I am working on a new project and need to decide between Elastic and other alternatives. One of the features, that I am looking for is the following:
During document insertion, use a score (e.g. conversion score) that is used in construction of the posting list
During query time, retrieve the top ‘N’ documents (based on this conversion score) and the term that’s passed in the “match” part and then use BM25 (etc…) to score the retrieved documents. For e.g. if I want 1000 documents that contain “pizza”, first pull 1000 top documents that contain “pizza” (based on conversion score) and then rank these 1000 documents based on BM25.
In your example, you inserted 5 docs out of which 4 of them contain the term “pizza”. In the match query, you used “limit 2” to return 2 results. But will the query retrieve all 4 documents ?
If I have say 10k documents that contain “pizza” and I want 1000 results to be returned to the caller. I want to only look at top (by score) 1000 docs that contain “pizza” and then use BM25 for relevance within the 1000 retrieved.
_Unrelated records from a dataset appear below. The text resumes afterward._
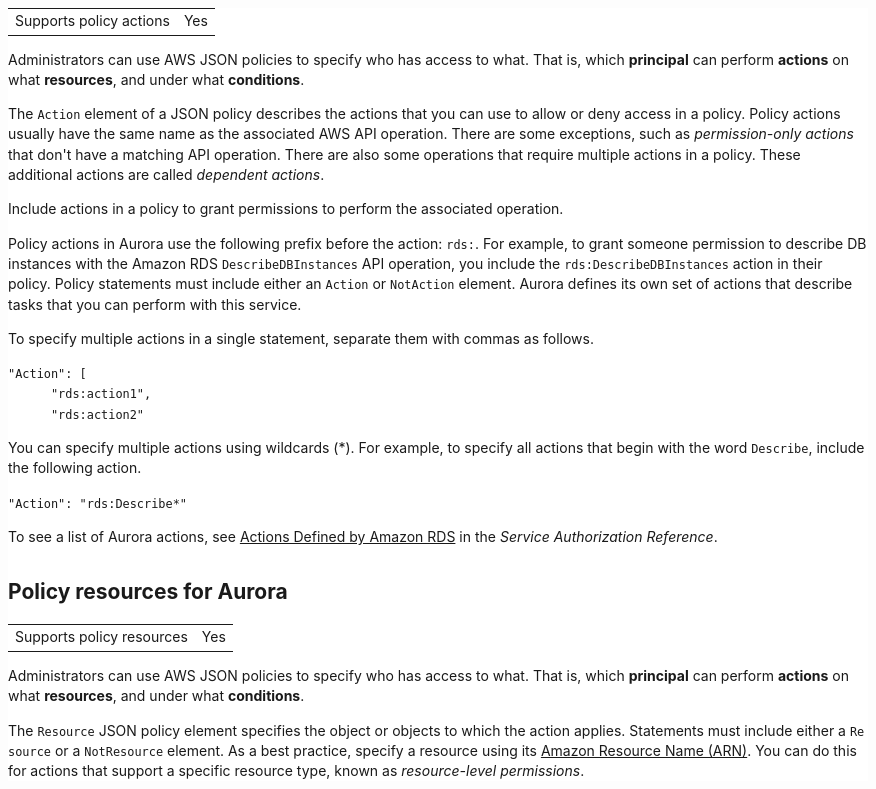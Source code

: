 
|  |  | 
| --- |--- |
|  Supports policy actions  |  Yes  | 

Administrators can use AWS JSON policies to specify who has access to what\. That is, which **principal** can perform **actions** on what **resources**, and under what **conditions**\.

The `Action` element of a JSON policy describes the actions that you can use to allow or deny access in a policy\. Policy actions usually have the same name as the associated AWS API operation\. There are some exceptions, such as *permission\-only actions* that don't have a matching API operation\. There are also some operations that require multiple actions in a policy\. These additional actions are called *dependent actions*\.

Include actions in a policy to grant permissions to perform the associated operation\.

Policy actions in Aurora use the following prefix before the action: `rds:`\. For example, to grant someone permission to describe DB instances with the Amazon RDS `DescribeDBInstances` API operation, you include the `rds:DescribeDBInstances` action in their policy\. Policy statements must include either an `Action` or `NotAction` element\. Aurora defines its own set of actions that describe tasks that you can perform with this service\.

To specify multiple actions in a single statement, separate them with commas as follows\.

```
"Action": [
      "rds:action1",
      "rds:action2"
```

You can specify multiple actions using wildcards \(\*\)\. For example, to specify all actions that begin with the word `Describe`, include the following action\.

```
"Action": "rds:Describe*"
```



To see a list of Aurora actions, see [Actions Defined by Amazon RDS](https://docs.aws.amazon.com/service-authorization/latest/reference/list_amazonrds.html#amazonrds-actions-as-permissions) in the *Service Authorization Reference*\.

## Policy resources for Aurora<a name="security_iam_service-with-iam-id-based-policies-resources"></a>


|  |  | 
| --- |--- |
|  Supports policy resources  |  Yes  | 

Administrators can use AWS JSON policies to specify who has access to what\. That is, which **principal** can perform **actions** on what **resources**, and under what **conditions**\.

The `Resource` JSON policy element specifies the object or objects to which the action applies\. Statements must include either a `Resource` or a `NotResource` element\. As a best practice, specify a resource using its [Amazon Resource Name \(ARN\)](https://docs.aws.amazon.com/general/latest/gr/aws-arns-and-namespaces.html)\. You can do this for actions that support a specific resource type, known as *resource\-level permissions*\.
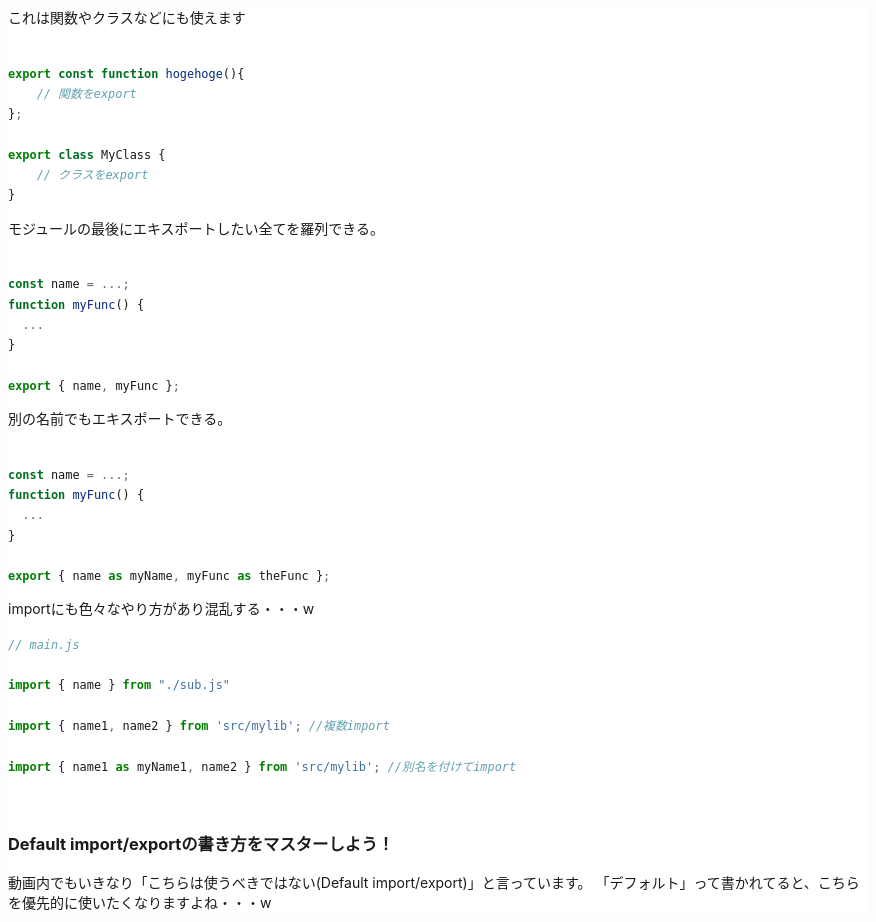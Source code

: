これは関数やクラスなどにも使えます

```js

export const function hogehoge(){
    // 関数をexport
};

export class MyClass {
    // クラスをexport
}
```

モジュールの最後にエキスポートしたい全てを羅列できる。

```js

const name = ...;
function myFunc() {
  ...
}

export { name, myFunc };
```

別の名前でもエキスポートできる。

```js

const name = ...;
function myFunc() {
  ...
}

export { name as myName, myFunc as theFunc };
```

importにも色々なやり方があり混乱する・・・w

```js
// main.js

import { name } from "./sub.js"

import { name1, name2 } from 'src/mylib'; //複数import

import { name1 as myName1, name2 } from 'src/mylib'; //別名を付けてimport

```

<br>

### Default import/exportの書き方をマスターしよう！

動画内でもいきなり「こちらは使うべきではない(Default import/export)」と言っています。
「デフォルト」って書かれてると、こちらを優先的に使いたくなりますよね・・・w
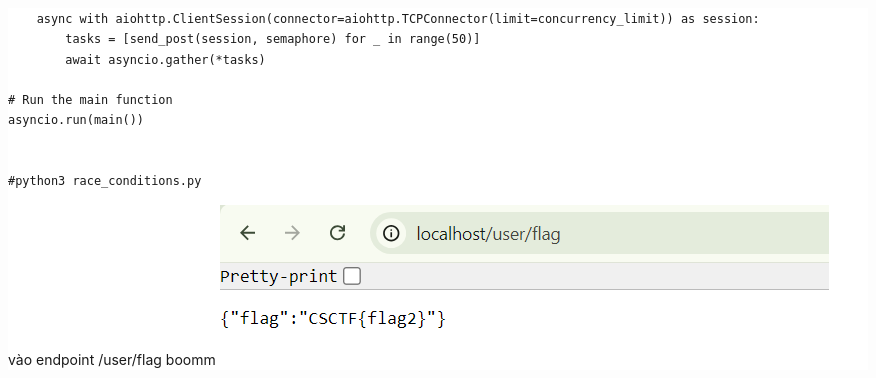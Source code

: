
 ```
    async with aiohttp.ClientSession(connector=aiohttp.TCPConnector(limit=concurrency_limit)) as session:
        tasks = [send_post(session, semaphore) for _ in range(50)]
        await asyncio.gather(*tasks)

# Run the main function
asyncio.run(main())


#python3 race_conditions.py
```



vào endpoint /user/flag boomm
![image](../CyberSpace%20CTF/img/35.png)



















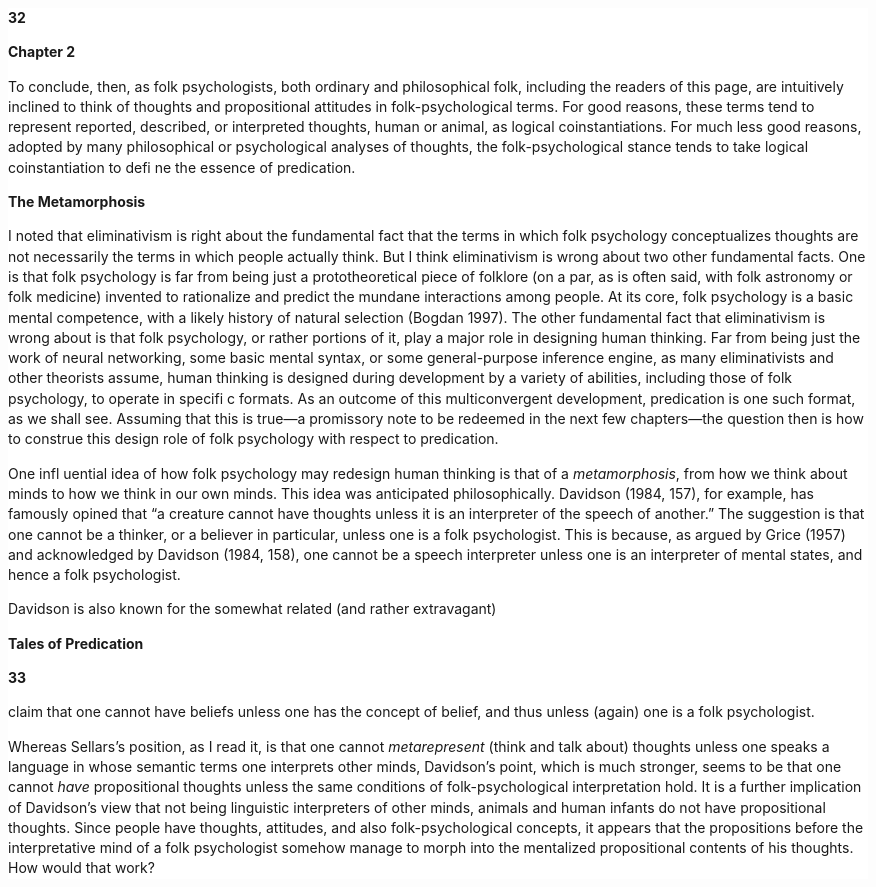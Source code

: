 



**32**

**Chapter 2**

To conclude, then, as folk psychologists, both ordinary and philosophical folk, including the readers of this page, are intuitively inclined to think of thoughts and propositional attitudes in folk-psychological terms. For good reasons, these terms tend to represent reported, described, or interpreted thoughts, human or animal, as logical coinstantiations. For much less good reasons, adopted by many philosophical or psychological analyses of thoughts, the folk-psychological stance tends to take logical coinstantiation to defi ne the essence of predication.

**The Metamorphosis**

I noted that eliminativism is right about the fundamental fact that the terms in which folk psychology conceptualizes thoughts are not necessarily the terms in which people actually think. But I think eliminativism is wrong about two other fundamental facts. One is that folk psychology is far from being just a prototheoretical piece of folklore (on a par, as is often said, with folk astronomy or folk medicine) invented to rationalize and predict the mundane interactions among people. At its core, folk psychology is a basic mental competence, with a likely history of natural selection (Bogdan 1997). The other fundamental fact that eliminativism is wrong about is that folk psychology, or rather portions of it, play a major role in designing human thinking. Far from being just the work of neural networking, some basic mental syntax, or some general-purpose inference engine, as many eliminativists and other theorists assume, human thinking is designed during development by a variety of abilities, including those of folk psychology, to operate in specifi c formats. As an outcome of this multiconvergent development, predication is one such format, as we shall see. Assuming that this is true—a promissory note to be redeemed in the next few chapters—the question then is how to construe this design role of folk psychology with respect to predication.

One infl uential idea of how folk psychology may redesign human thinking is that of a _metamorphosis_, from how we think about minds to how we think in our own minds. This idea was anticipated philosophically. Davidson (1984, 157), for example, has famously opined that “a creature cannot have thoughts unless it is an interpreter of the speech of another.” The suggestion is that one cannot be a thinker, or a believer in particular, unless one is a folk psychologist. This is because, as argued by Grice (1957) and acknowledged by Davidson (1984, 158), one cannot be a speech interpreter unless one is an interpreter of mental states, and hence a folk psychologist.

Davidson is also known for the somewhat related (and rather extravagant)

**Tales of Predication**

**33**

claim that one cannot have beliefs unless one has the concept of belief, and thus unless (again) one is a folk psychologist.

Whereas Sellars’s position, as I read it, is that one cannot _metarepresent_ (think and talk about) thoughts unless one speaks a language in whose semantic terms one interprets other minds, Davidson’s point, which is much stronger, seems to be that one cannot _have_ propositional thoughts unless the same conditions of folk-psychological interpretation hold. It is a further implication of Davidson’s view that not being linguistic interpreters of other minds, animals and human infants do not have propositional thoughts. Since people have thoughts, attitudes, and also folk-psychological concepts, it appears that the propositions before the interpretative mind of a folk psychologist somehow manage to morph into the mentalized propositional contents of his thoughts. How would that work?
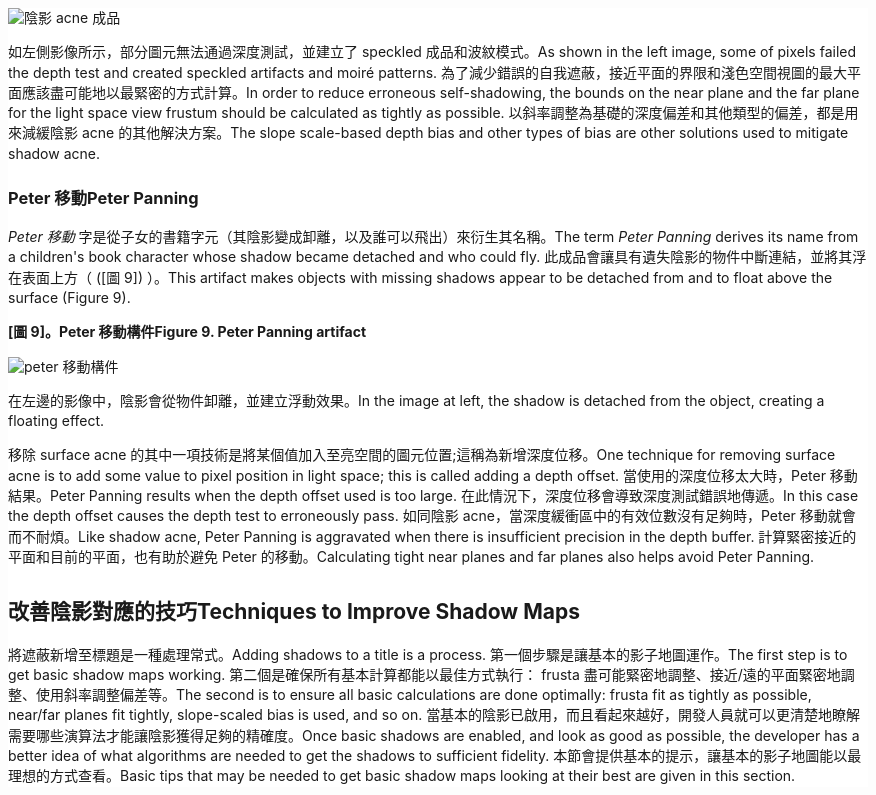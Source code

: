 ![陰影 acne 成品](images/shadow-acne-artifact.jpg)

<span data-ttu-id="76f37-192">如左側影像所示，部分圖元無法通過深度測試，並建立了 speckled 成品和波紋模式。</span><span class="sxs-lookup"><span data-stu-id="76f37-192">As shown in the left image, some of pixels failed the depth test and created speckled artifacts and moiré patterns.</span></span> <span data-ttu-id="76f37-193">為了減少錯誤的自我遮蔽，接近平面的界限和淺色空間視圖的最大平面應該盡可能地以最緊密的方式計算。</span><span class="sxs-lookup"><span data-stu-id="76f37-193">In order to reduce erroneous self-shadowing, the bounds on the near plane and the far plane for the light space view frustum should be calculated as tightly as possible.</span></span> <span data-ttu-id="76f37-194">以斜率調整為基礎的深度偏差和其他類型的偏差，都是用來減緩陰影 acne 的其他解決方案。</span><span class="sxs-lookup"><span data-stu-id="76f37-194">The slope scale-based depth bias and other types of bias are other solutions used to mitigate shadow acne.</span></span>

### <a name="peter-panning"></a><span data-ttu-id="76f37-195">Peter 移動</span><span class="sxs-lookup"><span data-stu-id="76f37-195">Peter Panning</span></span>

<span data-ttu-id="76f37-196">*Peter 移動* 字是從子女的書籍字元（其陰影變成卸離，以及誰可以飛出）來衍生其名稱。</span><span class="sxs-lookup"><span data-stu-id="76f37-196">The term *Peter Panning* derives its name from a children's book character whose shadow became detached and who could fly.</span></span> <span data-ttu-id="76f37-197">此成品會讓具有遺失陰影的物件中斷連結，並將其浮在表面上方（ ([圖 9]) ）。</span><span class="sxs-lookup"><span data-stu-id="76f37-197">This artifact makes objects with missing shadows appear to be detached from and to float above the surface (Figure 9).</span></span>

<span data-ttu-id="76f37-198">**[圖 9]。Peter 移動構件**</span><span class="sxs-lookup"><span data-stu-id="76f37-198">**Figure 9. Peter Panning artifact**</span></span>

![peter 移動構件](images/peter-panning-artifact.jpg)

<span data-ttu-id="76f37-200">在左邊的影像中，陰影會從物件卸離，並建立浮動效果。</span><span class="sxs-lookup"><span data-stu-id="76f37-200">In the image at left, the shadow is detached from the object, creating a floating effect.</span></span>

<span data-ttu-id="76f37-201">移除 surface acne 的其中一項技術是將某個值加入至亮空間的圖元位置;這稱為新增深度位移。</span><span class="sxs-lookup"><span data-stu-id="76f37-201">One technique for removing surface acne is to add some value to pixel position in light space; this is called adding a depth offset.</span></span> <span data-ttu-id="76f37-202">當使用的深度位移太大時，Peter 移動結果。</span><span class="sxs-lookup"><span data-stu-id="76f37-202">Peter Panning results when the depth offset used is too large.</span></span> <span data-ttu-id="76f37-203">在此情況下，深度位移會導致深度測試錯誤地傳遞。</span><span class="sxs-lookup"><span data-stu-id="76f37-203">In this case the depth offset causes the depth test to erroneously pass.</span></span> <span data-ttu-id="76f37-204">如同陰影 acne，當深度緩衝區中的有效位數沒有足夠時，Peter 移動就會而不耐煩。</span><span class="sxs-lookup"><span data-stu-id="76f37-204">Like shadow acne, Peter Panning is aggravated when there is insufficient precision in the depth buffer.</span></span> <span data-ttu-id="76f37-205">計算緊密接近的平面和目前的平面，也有助於避免 Peter 的移動。</span><span class="sxs-lookup"><span data-stu-id="76f37-205">Calculating tight near planes and far planes also helps avoid Peter Panning.</span></span>

## <a name="techniques-to-improve-shadow-maps"></a><span data-ttu-id="76f37-206">改善陰影對應的技巧</span><span class="sxs-lookup"><span data-stu-id="76f37-206">Techniques to Improve Shadow Maps</span></span>

<span data-ttu-id="76f37-207">將遮蔽新增至標題是一種處理常式。</span><span class="sxs-lookup"><span data-stu-id="76f37-207">Adding shadows to a title is a process.</span></span> <span data-ttu-id="76f37-208">第一個步驟是讓基本的影子地圖運作。</span><span class="sxs-lookup"><span data-stu-id="76f37-208">The first step is to get basic shadow maps working.</span></span> <span data-ttu-id="76f37-209">第二個是確保所有基本計算都能以最佳方式執行： frusta 盡可能緊密地調整、接近/遠的平面緊密地調整、使用斜率調整偏差等。</span><span class="sxs-lookup"><span data-stu-id="76f37-209">The second is to ensure all basic calculations are done optimally: frusta fit as tightly as possible, near/far planes fit tightly, slope-scaled bias is used, and so on.</span></span> <span data-ttu-id="76f37-210">當基本的陰影已啟用，而且看起來越好，開發人員就可以更清楚地瞭解需要哪些演算法才能讓陰影獲得足夠的精確度。</span><span class="sxs-lookup"><span data-stu-id="76f37-210">Once basic shadows are enabled, and look as good as possible, the developer has a better idea of what algorithms are needed to get the shadows to sufficient fidelity.</span></span> <span data-ttu-id="76f37-211">本節會提供基本的提示，讓基本的影子地圖能以最理想的方式查看。</span><span class="sxs-lookup"><span data-stu-id="76f37-211">Basic tips that may be needed to get basic shadow maps looking at their best are given in this section.</span></span>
I don’t want to see all 10k docs.
Is that what your query would do ? I don’t think so but I might be wrong.
In your example, you inserted 5 docs out of which 4 of them contain the term “pizza”. In the match query, you used “limit 2” to return 2 results. But will the query retrieve all 4 documents ?
Internally at some phase it may retrieve all 4 documents, but the point is that the inner query will return only 2 ordered by score and the outer query will reorder them by weight. Same should work with 1k instead of 2.